本発明の反応制御装置は、各種反応に用いることができ、生物のゲノムやタンパクの解析、創薬支援、コンビナトリアルケミストリ等の化合物合成・分析、環境のモニタリング試験、食品の安全性検査等にも用いることができる。その中でも、微小な試料を増幅させる遺伝子増幅反応や、マイクロリアクターや、更にはフローサイトメトリー等の分光測定機器として好適に用いることができる。
フローサイトメトリーは、試料から発生する蛍光発光のみならず側方散乱光等も検出対象として用いるため、今まで述べたような複数光源を用いることができる点で好適である。また、マイクロ流路中を測定対象である微小粒子を通過させながら分光測定する場合は、照射精度が高い点でも、本発明の反応制御装置を好適に使用できる。
遺伝子増幅反応は、微小なサンプルを正確に増幅させることが必要であるが、その増幅反応を制御するには、分光測定や温度制御を正確に行うことが重要である。これに関して、本発明の反応制御装置であれば、正確な温度制御や高精度の分光測定を行なうことができる点で好適である。なお、遺伝子増幅反応は、その出発物質と増幅産物の種類に応じて、種々の手法が用いられているが、ここでは一例として、本発明の反応制御装置においてPCR法を行う場合について説明する。
PCR法は、「熱変性→プライマーとのアニーリング→ポリメラーゼ伸長反応」という増幅サイクルを連続的に行うことで、DNA等を数十万倍にも増幅させることができる。このようにして得られるPCR増幅産物をリアルタイムでモニタリングして前記微量核酸の定量分析を行うこともできる。

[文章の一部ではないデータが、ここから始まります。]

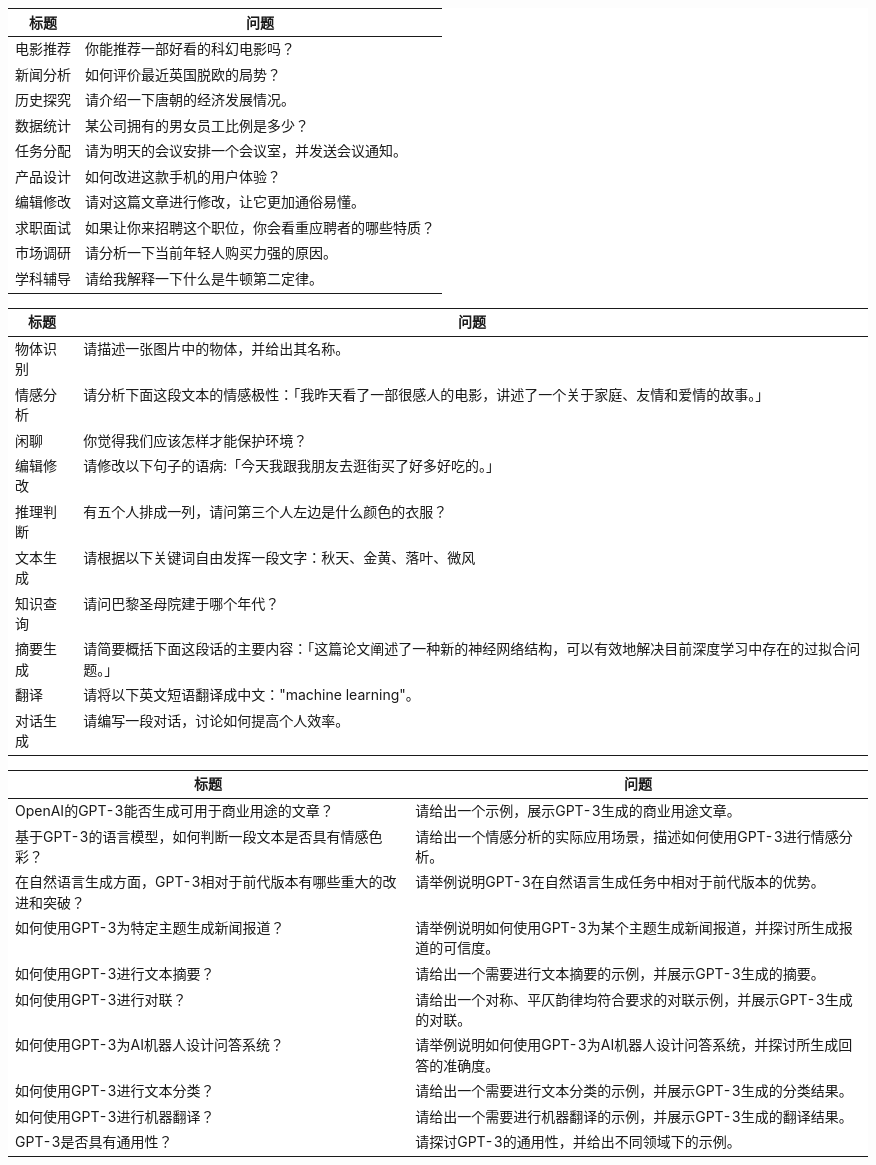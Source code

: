 |标题|问题|
|---|---|
|电影推荐|你能推荐一部好看的科幻电影吗？|
|新闻分析|如何评价最近英国脱欧的局势？|
|历史探究|请介绍一下唐朝的经济发展情况。|
|数据统计|某公司拥有的男女员工比例是多少？|
|任务分配|请为明天的会议安排一个会议室，并发送会议通知。|
|产品设计|如何改进这款手机的用户体验？|
|编辑修改|请对这篇文章进行修改，让它更加通俗易懂。|
|求职面试|如果让你来招聘这个职位，你会看重应聘者的哪些特质？|
|市场调研|请分析一下当前年轻人购买力强的原因。|
|学科辅导|请给我解释一下什么是牛顿第二定律。|

|标题|问题|
|---|---|
|物体识别|请描述一张图片中的物体，并给出其名称。|
|情感分析|请分析下面这段文本的情感极性：「我昨天看了一部很感人的电影，讲述了一个关于家庭、友情和爱情的故事。」|
|闲聊|你觉得我们应该怎样才能保护环境？|
|编辑修改|请修改以下句子的语病:「今天我跟我朋友去逛街买了好多好吃的。」|
|推理判断|有五个人排成一列，请问第三个人左边是什么颜色的衣服？|
|文本生成|请根据以下关键词自由发挥一段文字：秋天、金黄、落叶、微风|
|知识查询|请问巴黎圣母院建于哪个年代？|
|摘要生成|请简要概括下面这段话的主要内容：「这篇论文阐述了一种新的神经网络结构，可以有效地解决目前深度学习中存在的过拟合问题。」|
|翻译|请将以下英文短语翻译成中文："machine learning"。|
|对话生成|请编写一段对话，讨论如何提高个人效率。|

| 标题 | 问题 |
| --- | --- |
|OpenAI的GPT-3能否生成可用于商业用途的文章？|请给出一个示例，展示GPT-3生成的商业用途文章。|
|基于GPT-3的语言模型，如何判断一段文本是否具有情感色彩？|请给出一个情感分析的实际应用场景，描述如何使用GPT-3进行情感分析。|
|在自然语言生成方面，GPT-3相对于前代版本有哪些重大的改进和突破？|请举例说明GPT-3在自然语言生成任务中相对于前代版本的优势。|
|如何使用GPT-3为特定主题生成新闻报道？|请举例说明如何使用GPT-3为某个主题生成新闻报道，并探讨所生成报道的可信度。|
|如何使用GPT-3进行文本摘要？|请给出一个需要进行文本摘要的示例，并展示GPT-3生成的摘要。|
|如何使用GPT-3进行对联？|请给出一个对称、平仄韵律均符合要求的对联示例，并展示GPT-3生成的对联。|
|如何使用GPT-3为AI机器人设计问答系统？|请举例说明如何使用GPT-3为AI机器人设计问答系统，并探讨所生成回答的准确度。|
|如何使用GPT-3进行文本分类？|请给出一个需要进行文本分类的示例，并展示GPT-3生成的分类结果。|
|如何使用GPT-3进行机器翻译？|请给出一个需要进行机器翻译的示例，并展示GPT-3生成的翻译结果。|
|GPT-3是否具有通用性？|请探讨GPT-3的通用性，并给出不同领域下的示例。|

しかし、PCR法等において前記増幅サイクルを正確に制御することが必要である。そのためには高精度の温度制御が必要となる。温度制御が不十分である場合には、無関係なDNA配列を増幅してしまったり、増幅が全く見られなかったりする問題があった。
これに対して、本発明に係る反応制御装置によれば、特に光照射により加熱を行う場合に、DNA解離温度やアニーリング温度や伸長温度等の絶対温度だけでなく、各反応領域の昇温や降温勾配や伸長時間等といった様々なパラメータについても正確に制御できる。更に、1つの基板上で、反応領域の数だけこれらの条件を変えて測定することが可能となる。また、蛍光色素等によってラベリングする場合においても、異なる波長の光を使用できるため、複数の色素を検出することもできる。このようなことから、増幅条件の最適化を容易に行なうことができ、更には網羅的解析にも大きく貢献できる。

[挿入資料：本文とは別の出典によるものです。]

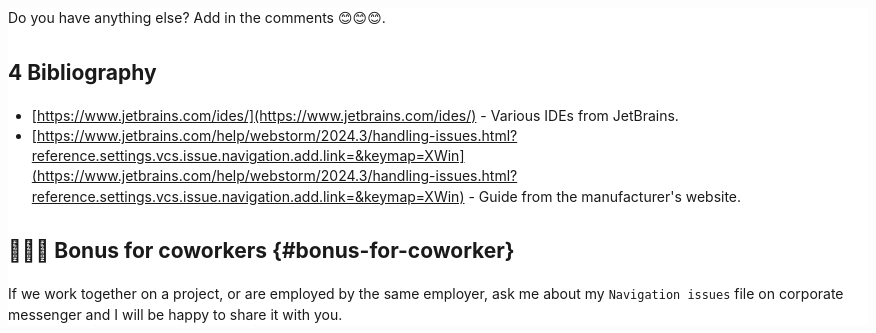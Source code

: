 Do you have anything else? Add in the comments 😊😊😊.

## 4 Bibliography

* [https://www.jetbrains.com/ides/](https://www.jetbrains.com/ides/) - Various IDEs from JetBrains.
* [https://www.jetbrains.com/help/webstorm/2024.3/handling-issues.html?reference.settings.vcs.issue.navigation.add.link=&keymap=XWin](https://www.jetbrains.com/help/webstorm/2024.3/handling-issues.html?reference.settings.vcs.issue.navigation.add.link=&keymap=XWin) -
  Guide from the manufacturer's website.

## 🎁🎁🎁 Bonus for coworkers {#bonus-for-coworker}

If we work together on a project, or are employed by the same employer, ask me about my `Navigation issues` file on
corporate messenger and I will be happy to share it with you.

いままで説明した反応制御装置と同様に、本発明の反応制御方法でも同様の効果を得ることができる。即ち、反応領域で所定反応を行なうに際し、少なくとも前記反応領域に光照射することで加熱を行う反応制御方法であって、前記反応領域に加熱用の光を照射し、前記照射された前記加熱用の光を受光し、該受光した光の情報を検出し、前記情報に基づいて前記光照射を制御することを少なくとも行なうものである。そして、今まで説明した反応制御装置において、この反応制御方法を行うことができるのは勿論である。

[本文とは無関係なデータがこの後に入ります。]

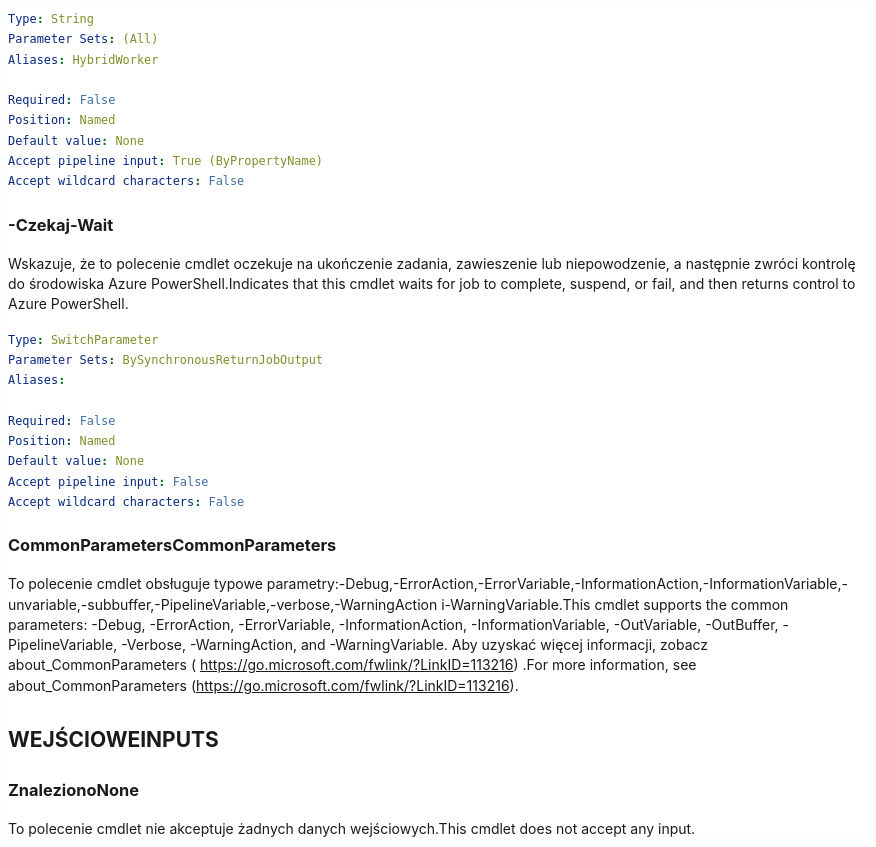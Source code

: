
 ```yaml
Type: String
Parameter Sets: (All)
Aliases: HybridWorker

Required: False
Position: Named
Default value: None
Accept pipeline input: True (ByPropertyName)
Accept wildcard characters: False
```

### <span data-ttu-id="3518d-130">-Czekaj</span><span class="sxs-lookup"><span data-stu-id="3518d-130">-Wait</span></span>
<span data-ttu-id="3518d-131">Wskazuje, że to polecenie cmdlet oczekuje na ukończenie zadania, zawieszenie lub niepowodzenie, a następnie zwróci kontrolę do środowiska Azure PowerShell.</span><span class="sxs-lookup"><span data-stu-id="3518d-131">Indicates that this cmdlet waits for job to complete, suspend, or fail, and then returns control to Azure PowerShell.</span></span>

```yaml
Type: SwitchParameter
Parameter Sets: BySynchronousReturnJobOutput
Aliases: 

Required: False
Position: Named
Default value: None
Accept pipeline input: False
Accept wildcard characters: False
```

### <span data-ttu-id="3518d-132">CommonParameters</span><span class="sxs-lookup"><span data-stu-id="3518d-132">CommonParameters</span></span>
<span data-ttu-id="3518d-133">To polecenie cmdlet obsługuje typowe parametry:-Debug,-ErrorAction,-ErrorVariable,-InformationAction,-InformationVariable,-unvariable,-subbuffer,-PipelineVariable,-verbose,-WarningAction i-WarningVariable.</span><span class="sxs-lookup"><span data-stu-id="3518d-133">This cmdlet supports the common parameters: -Debug, -ErrorAction, -ErrorVariable, -InformationAction, -InformationVariable, -OutVariable, -OutBuffer, -PipelineVariable, -Verbose, -WarningAction, and -WarningVariable.</span></span> <span data-ttu-id="3518d-134">Aby uzyskać więcej informacji, zobacz about_CommonParameters ( https://go.microsoft.com/fwlink/?LinkID=113216) .</span><span class="sxs-lookup"><span data-stu-id="3518d-134">For more information, see about_CommonParameters (https://go.microsoft.com/fwlink/?LinkID=113216).</span></span>

## <span data-ttu-id="3518d-135">WEJŚCIOWE</span><span class="sxs-lookup"><span data-stu-id="3518d-135">INPUTS</span></span>

### <span data-ttu-id="3518d-136">Znaleziono</span><span class="sxs-lookup"><span data-stu-id="3518d-136">None</span></span>
<span data-ttu-id="3518d-137">To polecenie cmdlet nie akceptuje żadnych danych wejściowych.</span><span class="sxs-lookup"><span data-stu-id="3518d-137">This cmdlet does not accept any input.</span></span>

本発明に係る反応制御装置の第1実施形態の簡略側面図である。 同第1実施形態の一状態を説明するための簡略側面図である。 同第1実施形態で行う光検出の一例を説明するための一部概念図である。 本発明に係る反応制御装置の第2実施形態の一部概念図である。 本発明に係る反応制御装置の第3実施形態の一部概念図である。 本発明に係る反応制御装置の第4実施形態の一部概念図ある。 本発明に係る反応制御装置の第5実施形態の簡略側面図である。 本発明に係る反応制御装置の第6実施形態の簡略側面図である。 本発明に係る反応制御装置の第7実施形態の簡略側面図である。 本発明に係る反応制御装置に用いることができる基板の一形態例の簡略斜視図である。 本発明に係る反応制御装置の第8実施形態の簡略構成図である。
符号の説明
1,2,3,4,5,6,7,9 反応制御装置
11,51,61,71,91a,91b,91c,91d 光源
14,22,32,43,53,64,74,94 光検出部
A 反応領域
S 照射スポット

Claims (8)

  1. 反応領域と、該反応領域を加熱する加熱部とを少なくとも備えた反応処理装置であり、
    前記加熱部は、
    加熱源としての光源と、
    前記反応領域に照射された加熱用の光を受光し、該受光した光の情報を検出結果として検出する光検出部と、
    前記検出結果に基づいて前記光源からの光照射を制御する照射制御手段と、
    を少なくとも備える反応制御装置。
  2. 前記光源は、複数の波長の光を照射可能であり、照射する光の波長が時分割により切り替えられることを特徴とする請求項1記載の反応制御装置。
  3. 前記照射制御手段は、前記検出部の検出対象とする光を、ホログラムによって、前記光検出部における所定の照射スポットに導くことを特徴とする請求項1記載の反応制御装置。
  4. 前記光検出部は、複数の光検出素子を備えることで、複数の波長の光の検出を行うことを特徴とする請求項1記載の反応制御装置。
  5. 前記光検出部は、特定波長の光を透過するフィルターを備えたことを特徴とする請求項1記載の反応制御装置。
  6. 前記フィルターは、透過可能な特定波長が異なる領域を複数備え、
    前記光検出部は、前記フィルターを透過した光の各波長に対応する光検出素子をそれぞれ備えることを特徴とする請求項5記載の反応制御装置。
  7. 前記反応領域は、アレイ状に複数設けられ、
    前記光源と前記光検出部も、前記反応領域に対応してアレイ状に複数設けられていることを特徴とする請求項1記載の反応処理装置。
  8. 反応領域で所定反応を行なうに際し、少なくとも前記反応領域に光照射することで加熱を行う反応制御方法であって、
    前記反応領域に加熱用の光を照射し、
    前記照射された前記加熱用の光を受光し、該受光した光の情報を検出し、
    前記情報に基づいて前記光照射を制御することを少なくとも行なう反応制御方法。